Na quinta-feira (25/8), quando duas alunas da PUC-Rio apresentarem as
conclusões de uma pesquisa sobre violência contra jornalistas no Brasil
na conferência promovida pela Sociedade Interamericana de Imprensa (SIP)
em Puebla, no México, um certo desconforto deverá silenciar os
presentes.
Em vez de vítimas heroicas como Tim Lopes, o trabalho
mostrará as mortes impunes de jornalistas como Reinaldo Coutinho da
Silva e Mário Coelho Filho, anti-heróis de um jornalismo obscuro, que
tiveram a carreira abatida a tiros quando ousaram romper com a dinâmica
que rege as relações imprensa-poder nos grotões do país.
Isso mesmo: a lista de pouco mais de duas dezenas de jornalistas
assassinados no Brasil é bem mais rica em “Reinaldos” e “Mários” do que
em “Tins”. Morto há 16 anos, Reinaldo Coutinho era diretor, editor e
proprietário do Cachoeiras Jornal, de Cachoeiras de Macacu (RJ).
O mesmo destino teve Mário Filho, repórter e diretor administrativo do jornal A Verdade,
de Magé (RJ), em 2001. Neste tempo todo, não se viu um único ato de
protesto, uma mobilização coletiva ou mesmo um apelo circulando pelas
redes sociais em memória dos colegas ou pela elucidação dos crimes.
E por que tanto esquecimento? Por um consenso informal, discreto e
definitivo na categoria sobre os colegas que tombaram em circunstâncias
sombrias: não merecem solidariedade os que usam o jornalismo para
práticas espúrias.
Relação com as elites
Dizem as más-línguas que Reinaldo e Mário eram dados a práticas nada
ortodoxas no relacionamento com as elites políticas de suas cidades.
Em mais de duas décadas de carreira, testemunhei profundas mudanças no
jornalismo brasileiro. Um dos setores que mais transformações sofreram
foi a chamada reportagem de polícia. Abandonou o tom policialesco,
ditado por colegas que eram “assim com os homi”, para dar voz a
quem padecia com os abusos da polícia. Um dos cuidados fundamentais,
emblema dessa virada, foi evitar a desqualificação moral das vítimas.
O foco, agora, era outro: a busca dos responsáveis, em reportagens que
passaram a procurar alternativas que livrassem os repórteres da camisa
de força da versão oficial.
Desqualificar as vítimas
Em Puebla, onde a SIP reunirá representantes de universidades
latino-americanas para um diagnóstico sobre a violência contra
jornalistas, as estudantes Celícia Himmelseher e Monique Vasconcelos
(que dividiram a pesquisa com outros três alunos da PUC-Rio) vão mostrar
que a opção brasileira para enfrentar a impunidade foi empurrar os
casos para debaixo do tapete, desqualificando as vítimas.

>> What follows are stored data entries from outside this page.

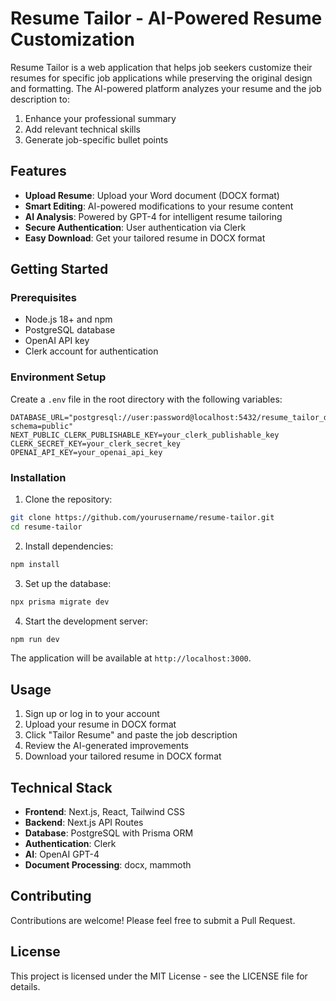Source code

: # Resume Tailor - AI-Powered Resume Customization

Resume Tailor is a web application that helps job seekers customize their resumes for specific job applications while preserving the original design and formatting. The AI-powered platform analyzes your resume and the job description to:

1. Enhance your professional summary
2. Add relevant technical skills
3. Generate job-specific bullet points

## Features

- **Upload Resume**: Upload your Word document (DOCX format)
- **Smart Editing**: AI-powered modifications to your resume content
- **AI Analysis**: Powered by GPT-4 for intelligent resume tailoring
- **Secure Authentication**: User authentication via Clerk
- **Easy Download**: Get your tailored resume in DOCX format

## Getting Started

### Prerequisites

- Node.js 18+ and npm
- PostgreSQL database
- OpenAI API key
- Clerk account for authentication

### Environment Setup

Create a `.env` file in the root directory with the following variables:

```env
DATABASE_URL="postgresql://user:password@localhost:5432/resume_tailor_db?schema=public"
NEXT_PUBLIC_CLERK_PUBLISHABLE_KEY=your_clerk_publishable_key
CLERK_SECRET_KEY=your_clerk_secret_key
OPENAI_API_KEY=your_openai_api_key
```

### Installation

1. Clone the repository:
```bash
git clone https://github.com/yourusername/resume-tailor.git
cd resume-tailor
```

2. Install dependencies:
```bash
npm install
```

3. Set up the database:
```bash
npx prisma migrate dev
```

4. Start the development server:
```bash
npm run dev
```

The application will be available at `http://localhost:3000`.

## Usage

1. Sign up or log in to your account
2. Upload your resume in DOCX format
3. Click "Tailor Resume" and paste the job description
4. Review the AI-generated improvements
5. Download your tailored resume in DOCX format

## Technical Stack

- **Frontend**: Next.js, React, Tailwind CSS
- **Backend**: Next.js API Routes
- **Database**: PostgreSQL with Prisma ORM
- **Authentication**: Clerk
- **AI**: OpenAI GPT-4
- **Document Processing**: docx, mammoth

## Contributing

Contributions are welcome! Please feel free to submit a Pull Request.

## License

This project is licensed under the MIT License - see the LICENSE file for details.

E vejam o paradoxo: para isso, bastaram as parcas informações
produzidas por inquéritos fajutos, feitos mesmo para não chegar a lugar
algum.
Se a SIP esperava uma pesquisa nobre, que interpretasse os crimes como
tentativas de silenciar uma imprensa combativa, deverá se decepcionar.
Nem a morte provocou debate
Seus dirigentes vão se mexer nas cadeiras, mostrando desconforto,
quando as alunas disserem que, entre as entidades de classe brasileiras,
poucos são os que ouviram falar dessas vítimas. Bom para os criminosos,
que nunca tiveram as autoridades públicas no seu pé e muito menos um
jornalista chato para incomodá-los.
Vítimas como Reinaldo e Mário, julgadas depois de mortas, foram
condenadas ao esquecimento. Se era para censurar o que faziam, melhor
seria se isso tivesse acontecido em vida. O destino de ambos poderia ter
sido outro se sindicatos, federação e outras entidades resolvessem
discutir os casos, nos seus conselhos de ética, e coibir as práticas
condenáveis.
O que os colegas faziam em Cachoeiro de Macacu e Magé não era uma
exceção. Faz parte da dinâmica que dita a relação entre prefeitos,
presidentes de Câmaras Municipais, delegados e outras autoridades com
centenas de donos de pequenos jornais dos grotões do Brasil. Para esse
tipo de prática, nem a morte é capaz de provocar um debate.